Life is complex.  It's got multiple stories.  It doesn't always make sense and it won't wait for us.  It's constantly being interrupted, and things inevitably fall by the wayside as we neglect to pick up the pieces we dropped along the way.

Books (novels) are simple, even when they're complex.  They tell a single story even when they have multiple story lines.  They're told by a single person (the author) even when related by multiple narrators.  They are read in linear reader-time even when the story jumps back and forth in time.  They make sense even when they surprise.  They're in one piece, bound together so the reader never has to go looking for the next page.  The reader is there from the beginning right through to the end with no gaps, and has full control over the rate at which they read, whether they read at all, and if they want to re-read.  This is why bookmarks work as well as they do.

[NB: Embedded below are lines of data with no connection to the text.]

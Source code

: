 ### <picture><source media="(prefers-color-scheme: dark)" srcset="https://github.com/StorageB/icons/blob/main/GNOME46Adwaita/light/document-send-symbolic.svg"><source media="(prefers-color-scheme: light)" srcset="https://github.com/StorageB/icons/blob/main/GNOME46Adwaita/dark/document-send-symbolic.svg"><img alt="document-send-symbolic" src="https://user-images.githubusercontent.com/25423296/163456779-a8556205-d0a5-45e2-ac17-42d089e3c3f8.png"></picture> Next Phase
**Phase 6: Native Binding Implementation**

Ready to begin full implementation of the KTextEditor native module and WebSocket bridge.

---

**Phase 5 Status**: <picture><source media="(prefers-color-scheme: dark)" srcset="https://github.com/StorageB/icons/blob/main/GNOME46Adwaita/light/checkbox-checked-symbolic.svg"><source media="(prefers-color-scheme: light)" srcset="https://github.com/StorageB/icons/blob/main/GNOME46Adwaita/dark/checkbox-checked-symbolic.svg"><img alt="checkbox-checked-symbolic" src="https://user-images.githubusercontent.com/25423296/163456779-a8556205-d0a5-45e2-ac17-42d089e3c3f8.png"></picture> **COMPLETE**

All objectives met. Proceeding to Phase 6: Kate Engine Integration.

If reading is interrupted by life, use a bookmark.  If reading is interrupted by something in the novel itself... well, a bookmark won't help.  A novel that interrupts itself isn't lifelike; it's just broken.

Sunday, August 8, 2010

The End is Near

We expect things to be wrapping-up as we near the end of a novel.  Usually we can tell when we're approaching the end of a book by a check of how many pages are left.  Even if you don't want to know, you can't help but receive messages from your eyes and hands about the relative thickness of pages already read on the left hand side, and pages remaining to be read on the right.  On e-readers you're given a running count or a progress bar to tell you where you are in the book.  You can't help but know that the end is approaching, and about how far off it is at any given time.

Except for the case of collected works, or more specifically, multiple novels presented in a single binding.  I'm currently reading "The House of Myrth" by Edith Wharton in a collection of four of her novels.  This is the first in the set, and while I can feel the acceleration of the (at least social) death-spiral of the main character, I don't know how many pages are left.  I don't know if the final resolution is just around the corner or if there are five more chapters of reduction in her circumstances to go before the end.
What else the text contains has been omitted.